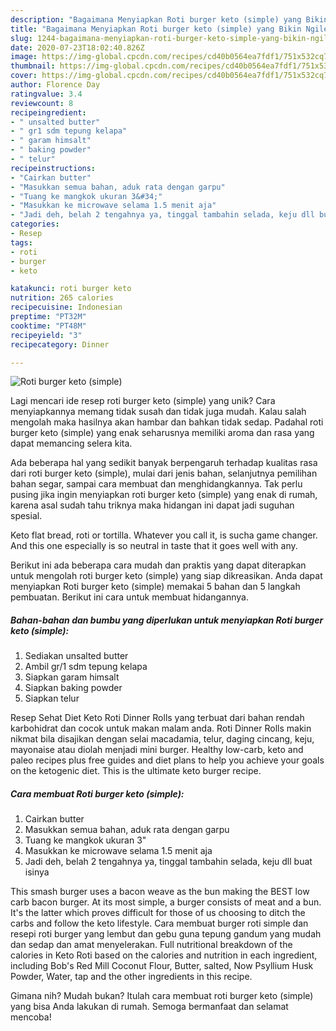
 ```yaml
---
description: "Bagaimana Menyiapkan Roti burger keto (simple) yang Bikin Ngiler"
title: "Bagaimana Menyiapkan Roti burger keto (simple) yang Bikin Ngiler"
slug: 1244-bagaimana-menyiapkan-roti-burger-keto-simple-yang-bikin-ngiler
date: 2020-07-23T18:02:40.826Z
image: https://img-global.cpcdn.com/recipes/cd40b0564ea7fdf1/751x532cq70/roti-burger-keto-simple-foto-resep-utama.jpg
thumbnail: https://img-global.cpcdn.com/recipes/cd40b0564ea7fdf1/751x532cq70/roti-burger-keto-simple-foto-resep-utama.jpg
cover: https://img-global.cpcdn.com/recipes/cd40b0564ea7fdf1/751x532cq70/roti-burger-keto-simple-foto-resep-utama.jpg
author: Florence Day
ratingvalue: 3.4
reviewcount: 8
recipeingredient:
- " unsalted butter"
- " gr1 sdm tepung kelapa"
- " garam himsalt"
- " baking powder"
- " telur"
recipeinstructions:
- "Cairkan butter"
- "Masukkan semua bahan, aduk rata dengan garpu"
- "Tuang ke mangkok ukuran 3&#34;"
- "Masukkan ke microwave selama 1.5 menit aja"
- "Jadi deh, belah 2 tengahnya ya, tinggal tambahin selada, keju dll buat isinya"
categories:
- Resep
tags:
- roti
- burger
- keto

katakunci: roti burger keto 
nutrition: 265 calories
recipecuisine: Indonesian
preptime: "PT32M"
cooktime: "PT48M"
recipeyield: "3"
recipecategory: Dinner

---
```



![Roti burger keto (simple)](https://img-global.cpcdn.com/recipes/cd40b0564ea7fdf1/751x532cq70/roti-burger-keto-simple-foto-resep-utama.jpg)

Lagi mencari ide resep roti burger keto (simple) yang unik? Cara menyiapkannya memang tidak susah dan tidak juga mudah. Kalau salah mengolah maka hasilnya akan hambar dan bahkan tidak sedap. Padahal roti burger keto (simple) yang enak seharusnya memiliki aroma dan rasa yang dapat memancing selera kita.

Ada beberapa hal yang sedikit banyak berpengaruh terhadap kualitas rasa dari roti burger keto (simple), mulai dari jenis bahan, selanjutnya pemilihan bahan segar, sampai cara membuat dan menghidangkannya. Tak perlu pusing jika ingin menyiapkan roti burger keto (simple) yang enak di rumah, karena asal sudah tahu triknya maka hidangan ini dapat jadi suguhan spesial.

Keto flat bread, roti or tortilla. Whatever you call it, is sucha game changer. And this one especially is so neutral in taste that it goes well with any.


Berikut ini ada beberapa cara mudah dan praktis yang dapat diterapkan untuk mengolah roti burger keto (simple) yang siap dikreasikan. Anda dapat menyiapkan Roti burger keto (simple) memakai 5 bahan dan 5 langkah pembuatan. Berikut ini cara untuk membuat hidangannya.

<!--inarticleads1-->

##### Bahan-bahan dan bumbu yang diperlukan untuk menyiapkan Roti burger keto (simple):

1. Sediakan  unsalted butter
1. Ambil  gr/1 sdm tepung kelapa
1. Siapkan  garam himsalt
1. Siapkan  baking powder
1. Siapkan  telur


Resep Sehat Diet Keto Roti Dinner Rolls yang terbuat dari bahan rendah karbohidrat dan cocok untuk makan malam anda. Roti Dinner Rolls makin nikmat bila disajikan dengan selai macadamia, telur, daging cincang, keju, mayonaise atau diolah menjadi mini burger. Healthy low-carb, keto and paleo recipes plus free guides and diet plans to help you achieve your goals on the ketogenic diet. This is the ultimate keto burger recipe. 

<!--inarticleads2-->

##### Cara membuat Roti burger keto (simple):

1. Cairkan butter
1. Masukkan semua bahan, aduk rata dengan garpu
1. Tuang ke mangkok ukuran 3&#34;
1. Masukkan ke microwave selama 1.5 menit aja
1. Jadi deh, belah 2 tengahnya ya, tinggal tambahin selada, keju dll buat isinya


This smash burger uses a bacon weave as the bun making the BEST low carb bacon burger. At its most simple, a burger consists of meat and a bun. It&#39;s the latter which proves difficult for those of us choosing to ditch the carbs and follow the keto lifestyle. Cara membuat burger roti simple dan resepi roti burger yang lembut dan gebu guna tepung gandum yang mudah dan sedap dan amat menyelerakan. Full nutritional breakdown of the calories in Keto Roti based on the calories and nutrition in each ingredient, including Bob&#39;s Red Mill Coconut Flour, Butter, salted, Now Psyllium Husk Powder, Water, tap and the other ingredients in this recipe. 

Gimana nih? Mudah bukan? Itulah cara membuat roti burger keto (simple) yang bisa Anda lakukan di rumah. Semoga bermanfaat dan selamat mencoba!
++++++++
> [Exercise aim]:
Your task is to copy each line of the data above that holds "foto".

> [Exercise answer]:
image: https://img-global.cpcdn.com/recipes/cd40b0564ea7fdf1/751x532cq70/roti-burger-keto-simple-foto-resep-utama.jpg
thumbnail: https://img-global.cpcdn.com/recipes/cd40b0564ea7fdf1/751x532cq70/roti-burger-keto-simple-foto-resep-utama.jpg
cover: https://img-global.cpcdn.com/recipes/cd40b0564ea7fdf1/751x532cq70/roti-burger-keto-simple-foto-resep-utama.jpg
![Roti burger keto (simple)](https://img-global.cpcdn.com/recipes/cd40b0564ea7fdf1/751x532cq70/roti-burger-keto-simple-foto-resep-utama.jpg)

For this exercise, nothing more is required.